**EXERCISE DESCRIPTION**
Copy out, from the data below, each line in which the word "memory" occurs.

Dataset entries
*** Block opens ***

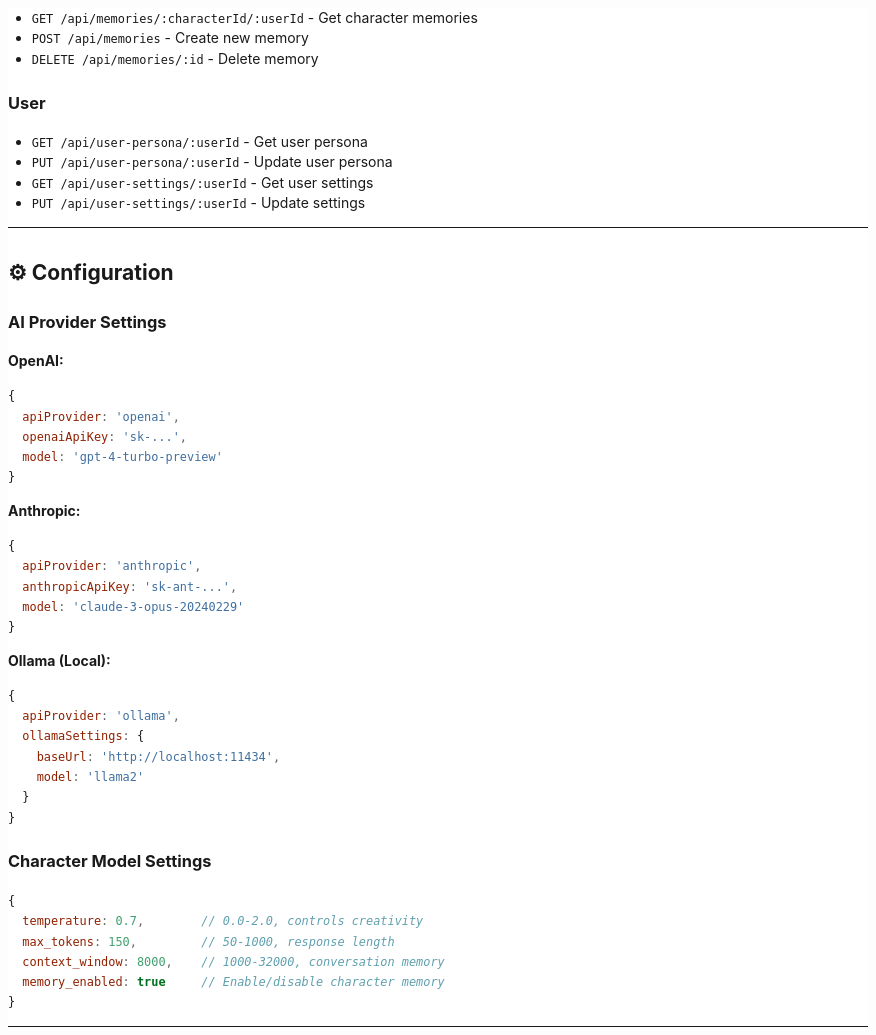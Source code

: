 - `GET /api/memories/:characterId/:userId` - Get character memories
- `POST /api/memories` - Create new memory
- `DELETE /api/memories/:id` - Delete memory

### User

- `GET /api/user-persona/:userId` - Get user persona
- `PUT /api/user-persona/:userId` - Update user persona
- `GET /api/user-settings/:userId` - Get user settings
- `PUT /api/user-settings/:userId` - Update settings

---

## ⚙️ Configuration

### AI Provider Settings

**OpenAI:**
```javascript
{
  apiProvider: 'openai',
  openaiApiKey: 'sk-...',
  model: 'gpt-4-turbo-preview'
}
```

**Anthropic:**
```javascript
{
  apiProvider: 'anthropic',
  anthropicApiKey: 'sk-ant-...',
  model: 'claude-3-opus-20240229'
}
```

**Ollama (Local):**
```javascript
{
  apiProvider: 'ollama',
  ollamaSettings: {
    baseUrl: 'http://localhost:11434',
    model: 'llama2'
  }
}
```

### Character Model Settings

```javascript
{
  temperature: 0.7,        // 0.0-2.0, controls creativity
  max_tokens: 150,         // 50-1000, response length
  context_window: 8000,    // 1000-32000, conversation memory
  memory_enabled: true     // Enable/disable character memory
}
```

---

*** Block closes ***

**RESPONSE TO THE TASK**
- `POST /api/memories` - Create new memory
- `DELETE /api/memories/:id` - Delete memory
  context_window: 8000,    // 1000-32000, conversation memory
  memory_enabled: true     // Enable/disable character memory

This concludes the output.